**Goal of the exercise**
For the entries that follow, count the lines containing the string "status" and write only the number.

**Source material**
# # # # # # #
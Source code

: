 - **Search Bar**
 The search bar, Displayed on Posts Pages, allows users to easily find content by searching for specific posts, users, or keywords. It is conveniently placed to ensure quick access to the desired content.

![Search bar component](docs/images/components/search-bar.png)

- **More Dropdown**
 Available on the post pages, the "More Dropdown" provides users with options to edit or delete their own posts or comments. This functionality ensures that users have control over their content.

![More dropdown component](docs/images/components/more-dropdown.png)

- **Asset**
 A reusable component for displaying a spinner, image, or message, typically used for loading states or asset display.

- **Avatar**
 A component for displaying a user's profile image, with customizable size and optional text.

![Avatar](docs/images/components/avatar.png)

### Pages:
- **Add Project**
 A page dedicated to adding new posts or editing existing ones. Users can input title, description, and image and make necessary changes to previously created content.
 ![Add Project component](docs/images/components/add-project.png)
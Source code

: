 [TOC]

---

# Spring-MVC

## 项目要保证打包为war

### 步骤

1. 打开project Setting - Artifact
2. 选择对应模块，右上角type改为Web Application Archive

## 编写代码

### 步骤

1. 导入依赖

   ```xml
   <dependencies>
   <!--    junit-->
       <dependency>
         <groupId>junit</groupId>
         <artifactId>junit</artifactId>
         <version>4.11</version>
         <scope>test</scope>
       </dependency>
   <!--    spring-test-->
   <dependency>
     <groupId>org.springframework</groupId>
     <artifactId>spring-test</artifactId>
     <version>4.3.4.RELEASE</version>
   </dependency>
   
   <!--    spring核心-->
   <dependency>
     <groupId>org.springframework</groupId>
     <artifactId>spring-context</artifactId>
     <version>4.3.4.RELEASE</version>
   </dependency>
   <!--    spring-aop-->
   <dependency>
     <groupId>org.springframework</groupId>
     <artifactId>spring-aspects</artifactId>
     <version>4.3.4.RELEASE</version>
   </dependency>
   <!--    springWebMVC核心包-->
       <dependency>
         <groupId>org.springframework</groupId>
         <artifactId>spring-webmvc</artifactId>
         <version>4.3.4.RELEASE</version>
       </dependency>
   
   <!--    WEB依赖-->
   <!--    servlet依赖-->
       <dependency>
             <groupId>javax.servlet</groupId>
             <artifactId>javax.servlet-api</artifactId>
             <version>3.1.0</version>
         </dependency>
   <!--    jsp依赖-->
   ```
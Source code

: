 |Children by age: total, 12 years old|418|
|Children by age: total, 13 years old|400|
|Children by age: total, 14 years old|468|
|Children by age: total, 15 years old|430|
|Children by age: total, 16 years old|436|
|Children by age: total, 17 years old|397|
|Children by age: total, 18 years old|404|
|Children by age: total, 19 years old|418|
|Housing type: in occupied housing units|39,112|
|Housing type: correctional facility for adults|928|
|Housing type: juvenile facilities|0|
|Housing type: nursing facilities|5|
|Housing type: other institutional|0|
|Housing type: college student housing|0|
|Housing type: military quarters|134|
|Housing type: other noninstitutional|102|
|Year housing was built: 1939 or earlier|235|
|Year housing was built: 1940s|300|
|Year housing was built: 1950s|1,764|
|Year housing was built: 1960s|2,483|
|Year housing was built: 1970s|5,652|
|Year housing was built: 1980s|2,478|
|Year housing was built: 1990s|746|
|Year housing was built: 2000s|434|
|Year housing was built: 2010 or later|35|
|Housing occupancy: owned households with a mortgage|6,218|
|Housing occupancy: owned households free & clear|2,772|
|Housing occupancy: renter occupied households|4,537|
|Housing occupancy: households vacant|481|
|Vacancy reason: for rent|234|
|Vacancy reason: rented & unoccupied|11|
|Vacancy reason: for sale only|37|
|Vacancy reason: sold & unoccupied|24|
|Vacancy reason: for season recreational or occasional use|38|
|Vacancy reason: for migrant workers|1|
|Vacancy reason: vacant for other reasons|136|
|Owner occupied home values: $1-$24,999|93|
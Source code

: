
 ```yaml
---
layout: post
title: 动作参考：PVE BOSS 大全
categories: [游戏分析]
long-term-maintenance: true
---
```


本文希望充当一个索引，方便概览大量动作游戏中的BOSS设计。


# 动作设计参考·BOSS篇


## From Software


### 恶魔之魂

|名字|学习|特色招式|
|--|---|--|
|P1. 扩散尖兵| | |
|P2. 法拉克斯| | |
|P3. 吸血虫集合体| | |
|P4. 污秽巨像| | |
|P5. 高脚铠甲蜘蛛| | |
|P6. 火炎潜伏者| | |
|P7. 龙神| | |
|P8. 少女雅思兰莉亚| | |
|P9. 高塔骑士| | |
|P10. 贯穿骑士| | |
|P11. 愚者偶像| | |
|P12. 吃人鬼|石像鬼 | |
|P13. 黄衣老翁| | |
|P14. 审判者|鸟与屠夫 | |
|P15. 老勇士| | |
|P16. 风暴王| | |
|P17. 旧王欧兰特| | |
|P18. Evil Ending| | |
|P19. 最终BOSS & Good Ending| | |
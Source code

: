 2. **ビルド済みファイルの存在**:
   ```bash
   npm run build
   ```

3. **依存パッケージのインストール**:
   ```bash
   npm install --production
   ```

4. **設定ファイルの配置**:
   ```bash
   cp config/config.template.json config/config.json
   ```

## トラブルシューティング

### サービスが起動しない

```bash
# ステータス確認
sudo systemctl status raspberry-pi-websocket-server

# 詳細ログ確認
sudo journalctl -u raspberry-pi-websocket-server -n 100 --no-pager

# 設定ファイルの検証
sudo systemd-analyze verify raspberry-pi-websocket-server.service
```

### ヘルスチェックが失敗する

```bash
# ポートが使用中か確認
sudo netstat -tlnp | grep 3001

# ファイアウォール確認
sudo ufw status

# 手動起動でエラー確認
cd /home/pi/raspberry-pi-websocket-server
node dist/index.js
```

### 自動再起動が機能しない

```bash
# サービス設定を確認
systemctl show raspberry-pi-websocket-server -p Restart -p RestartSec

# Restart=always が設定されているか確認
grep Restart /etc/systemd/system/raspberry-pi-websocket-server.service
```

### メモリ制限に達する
# # # # # # #
**Written solution**
2